As mudanças, que dependeriam de uma nova reforma previdenciária, também incluiriam o fim das aposentadorias especiais, inclusive a de militares, e a extinção de regras diferenciadas entre categorias profissionais.
Idade mínima de 67 anos para se aposentar
Uma das propostas centrais é o aumento gradual da idade mínima para aposentadoria até os 67 anos, além da criação de um bônus para mulheres que tiverem filhos, como forma de compensar o tempo dedicado à maternidade.
Para os microempreendedores individuais, a sugestão é alterar a alíquota de contribuição, em um modelo diferente do que o governo atualmente discute. O reajuste do salário mínimo também seria alterado, com correção acima da inflação, e o regime de repartição daria lugar a uma camada de capitalização, que passaria a conviver com o sistema atual.
As mudanças seriam viabilizadas por meio de duas frentes: alterações nas normas e a transição para um sistema misto, que combinaria repartição e capitalização. Além disso, seriam necessárias medidas para eliminar desonerações e intensificar o combate a fraudes e sonegação, especialmente no INSS.
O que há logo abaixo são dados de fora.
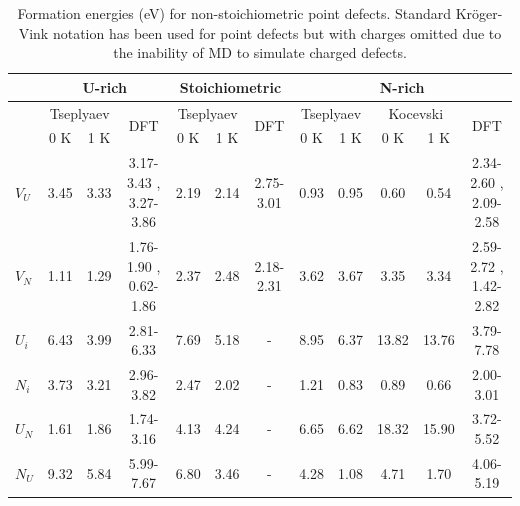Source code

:\documentclass[preprint, 12pt]{elsarticle}
\begin{document}
\begin{table}[h!]
\tiny 
\centering
\caption{Formation energies (eV) for non-stoichiometric point defects. Standard Kröger-Vink notation \cite{Kroger1956} has been used for point defects but with charges omitted due to the inability of MD to simulate charged defects.}
\begin{tabular}{l|cc|c|cc|c|cc|cc|c}
\hline
& \multicolumn{3}{c|}{U-rich} & \multicolumn{3}{c|}{Stoichiometric} & \multicolumn{5}{c}{N-rich} \\
\hline
& \multicolumn{2}{c|}{Tseplyaev} & \multirow{2}{*}{DFT} & \multicolumn{2}{c|}{Tseplyaev} & \multirow{2}{*}{DFT} & \multicolumn{2}{c|}{Tseplyaev} & \multicolumn{2}{c|}{Kocevski} & \multirow{2}{*}{DFT} \\
& 0 K & 1 K                &                      & 0 K & 1 K                &                      & 0 K & 1 K                & 0 K & 1 K & \\  
\hline
$V_U$ & 3.45            & 3.33            & 3.17-3.43 \cite{Yang2021}, 3.27-3.86  \cite{Kocevski2022I} & 2.19            & 2.14            & 2.75-3.01 \cite{Yang2021} & 0.93            & 0.95            & 0.60             & 0.54  & 2.34-2.60 \cite{Yang2021}, 2.09-2.58  \cite{Kocevski2022I} \\
$V_N$ & 1.11            & 1.29            & 1.76-1.90 \cite{Yang2021}, 0.62-1.86  \cite{Kocevski2022I} & 2.37            & 2.48            & 2.18-2.31 \cite{Yang2021} & 3.62            & 3.67            & 3.35             & 3.34  & 2.59-2.72 \cite{Yang2021}, 1.42-2.82  \cite{Kocevski2022I} \\
$U_i$ & 6.43            & 3.99            & 2.81-6.33 \cite{Kocevski2022I}                             & 7.69            & 5.18            & -                         & 8.95            & 6.37            & 13.82            & 13.76 & 3.79-7.78  \cite{Kocevski2022I} \\
$N_i$ & 3.73            & 3.21            & 2.96-3.82 \cite{Kocevski2022I}                             & 2.47            & 2.02            & -                         & 1.21            & 0.83            & 0.89             & 0.66  & 2.00-3.01  \cite{Kocevski2022I} \\
$U_N$ & 1.61            & 1.86            & 1.74-3.16 \cite{Kocevski2022I}                             & 4.13            & 4.24            & -                         & 6.65            & 6.62            & 18.32            & 15.90 & 3.72-5.52  \cite{Kocevski2022I} \\
$N_U$ & 9.32            & 5.84            & 5.99-7.67 \cite{Kocevski2022I}                             & 6.80            & 3.46            & -                         & 4.28            & 1.08            & 4.71             & 1.70  & 4.06-5.19  \cite{Kocevski2022I} \\
\hline
\end{tabular}
\label{Tab:Ef}
\end{table}
\end{document}
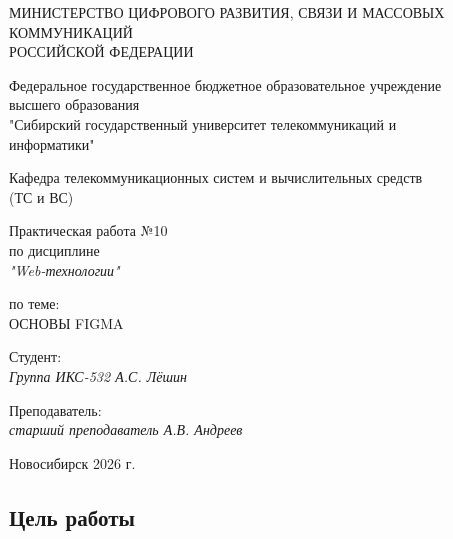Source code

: \documentclass[a4paper,14pt,oneside,openany]{memoir}
\begin{document}
\thispagestyle{empty}

\begin{center}
    МИНИСТЕРСТВО ЦИФРОВОГО РАЗВИТИЯ, СВЯЗИ И МАССОВЫХ \\ КОММУНИКАЦИЙ \\ РОССИЙСКОЙ ФЕДЕРАЦИИ

    \vspace{20pt}

    Федеральное государственное бюджетное образовательное учреждение \\ высшего образования \\
    "Сибирский государственный университет телекоммуникаций и \\ информатики"

    \vspace{20pt}

    Кафедра телекоммуникационных систем и вычислительных средств \\ (ТС и ВС)
\end{center}

\vfill

\begin{center}
    Практическая работа №10 \\
    по дисциплине \\
    \textit{"Web-технологии"}

    \vspace{20pt}

    по теме: \\
    \uppercase{Основы Figma}
\end{center}

\vfill

\noindent Студент: \\
\textit{Группа ИКС-532 \hfill А.С. Лёшин}

\vspace{20pt}

\noindent Преподаватель: \\
\textit{старший преподаватель \hfill А.В. Андреев}

\vfill

\begin{center}
    Новосибирск 2026 г.
\end{center}

\newpage
\setcounter{page}{2}
\OnehalfSpacing*

\subsection*{Цель работы}
\end{document}
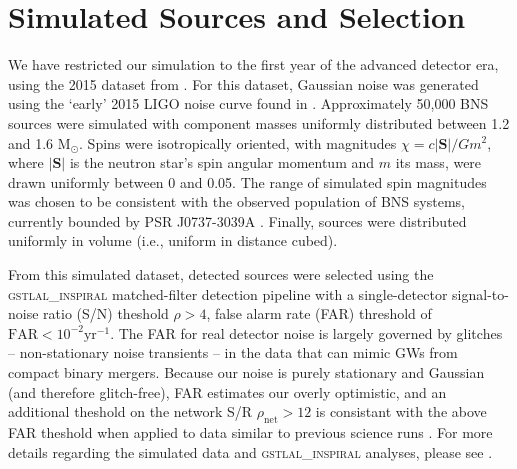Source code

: \section{Simulated Sources and Selection}

We have restricted our simulation to the first year of the advanced detector era, using the 2015 dataset from \citet{Singer_2014}.  For this dataset, Gaussian noise was generated using the `early' 2015 LIGO noise curve found in \cite{Barsotti:2012}.  Approximately 50,000 BNS sources were simulated with component masses uniformly distributed between 1.2 and 1.6 $\mathrm{M}_\odot$.  Spins were isotropically oriented, with magnitudes $\chi = c |\mathbf{S}|/G m^2$, where $|\mathbf{S}|$ is the neutron star's spin angular momentum and $m$ its mass, were drawn uniformly between 0 and 0.05.  The range of simulated spin magnitudes was chosen to be consistent with the observed population of BNS systems, currently bounded by PSR J0737-3039A \cite{Burgay_2003,Brown_2012}.  Finally, sources were distributed uniformly in volume (i.e., uniform in distance cubed).

From this simulated dataset, detected sources were selected using the \textsc{gstlal\_inspiral} matched-filter detection pipeline \cite{Cannon_2012} with a single-detector signal-to-noise ratio (S/N) theshold $\rho>4$, false alarm rate (FAR) threshold of $\mathrm{FAR}<10^{-2}\mathrm{yr}^{-1}$.  The FAR for real detector noise is largely governed by glitches -- non-stationary noise transients -- in the data that can mimic GWs from compact binary mergers.  Because our noise is purely stationary and Gaussian (and therefore glitch-free), FAR estimates our overly optimistic, and an additional theshold on the network S/R $\rho_\mathrm{net} > 12$ is consistant with the above FAR theshold when applied to data similar to previous science runs \cite{2013arXiv1304.0670L}.  For more details regarding the simulated data and \textsc{gstlal\_inspiral} analyses, please see \citet{Singer_2014}.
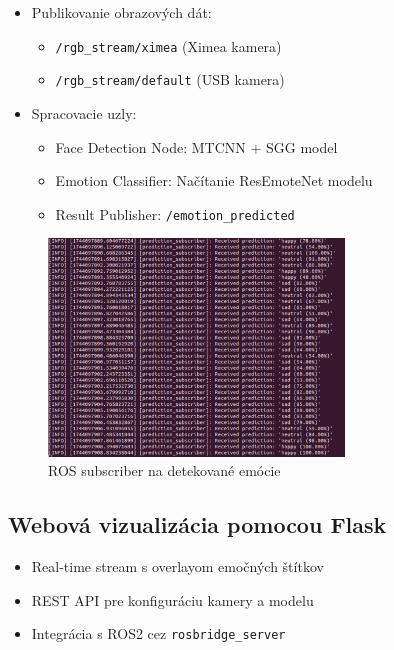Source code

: \begin{itemize}
\item Publikovanie obrazových dát:
  \begin{itemize}
  \item \texttt{/rgb\_stream/ximea} (Ximea kamera)
  \item \texttt{/rgb\_stream/default} (USB kamera)
  \end{itemize}
\item Spracovacie uzly:
  \begin{itemize}
  \item Face Detection Node: MTCNN + SGG model
  \item Emotion Classifier: Načítanie ResEmoteNet modelu
  \item Result Publisher: \texttt{/emotion\_predicted}
  \end{itemize}
\end{itemize}
\begin{figure}[!htpb]
    \centering
    \includegraphics[width=0.7\textwidth]{img/subscriber.png}
    \caption{ROS subscriber na detekované emócie}
    \label{fig:ros2_architecture}
\end{figure}

\subsection{Webová vizualizácia pomocou Flask}
\begin{itemize}
\item Real-time stream s overlayom emočných štítkov
\item REST API pre konfiguráciu kamery a modelu
\item Integrácia s ROS2 cez \texttt{rosbridge\_server}
\end{itemize}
Envelhecimento acelerado da população
O envelhecimento acelerado da população é o principal motor das discussões. A taxa de fecundidade caiu para menos de dois filhos por mulher, enquanto a expectativa de vida aumentou mais de 20 anos.
Estima-se que, em três décadas, 32,5 milhões de novos beneficiários sejam incorporados ao sistema, que hoje paga cerca de 42 milhões de benefícios. O déficit do RGPS deve subir de 2,49% do PIB em 2026 para 10,41% em 2100.